Problem to solve: Look for "username" in each line of the records, and copy the lines that have it.
[Opening Data excerpts section]
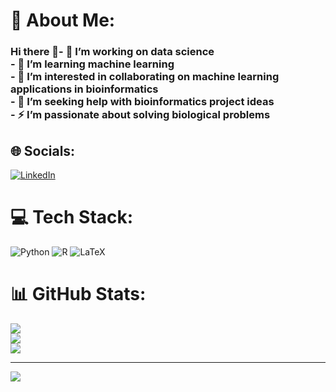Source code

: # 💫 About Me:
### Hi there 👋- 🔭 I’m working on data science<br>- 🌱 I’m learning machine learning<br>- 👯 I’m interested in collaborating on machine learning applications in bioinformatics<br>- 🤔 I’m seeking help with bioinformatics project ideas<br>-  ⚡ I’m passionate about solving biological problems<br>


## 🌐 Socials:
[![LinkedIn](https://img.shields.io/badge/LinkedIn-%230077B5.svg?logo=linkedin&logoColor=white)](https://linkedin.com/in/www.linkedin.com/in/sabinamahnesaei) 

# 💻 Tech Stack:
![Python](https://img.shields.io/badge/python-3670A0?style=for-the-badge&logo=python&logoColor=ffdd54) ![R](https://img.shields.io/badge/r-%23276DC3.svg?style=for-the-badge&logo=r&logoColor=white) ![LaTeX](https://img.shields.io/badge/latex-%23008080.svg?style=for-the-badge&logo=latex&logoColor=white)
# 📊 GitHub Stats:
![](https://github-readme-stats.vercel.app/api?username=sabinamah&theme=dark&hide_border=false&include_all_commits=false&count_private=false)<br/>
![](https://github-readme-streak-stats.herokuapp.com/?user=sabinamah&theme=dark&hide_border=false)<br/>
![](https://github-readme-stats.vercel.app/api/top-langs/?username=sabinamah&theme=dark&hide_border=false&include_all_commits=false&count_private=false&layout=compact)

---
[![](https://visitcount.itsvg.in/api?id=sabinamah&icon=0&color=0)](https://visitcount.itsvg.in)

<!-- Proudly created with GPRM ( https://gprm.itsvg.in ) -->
[Closing Data excerpts section]
[Opening Data excerpts section]
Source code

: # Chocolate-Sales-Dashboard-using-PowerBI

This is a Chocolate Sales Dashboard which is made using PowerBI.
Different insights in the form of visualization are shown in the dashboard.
[Closing Data excerpts section]
Output of the exercise:
![](https://github-readme-stats.vercel.app/api?username=sabinamah&theme=dark&hide_border=false&include_all_commits=false&count_private=false)<br/>
![](https://github-readme-stats.vercel.app/api/top-langs/?username=sabinamah&theme=dark&hide_border=false&include_all_commits=false&count_private=false&layout=compact)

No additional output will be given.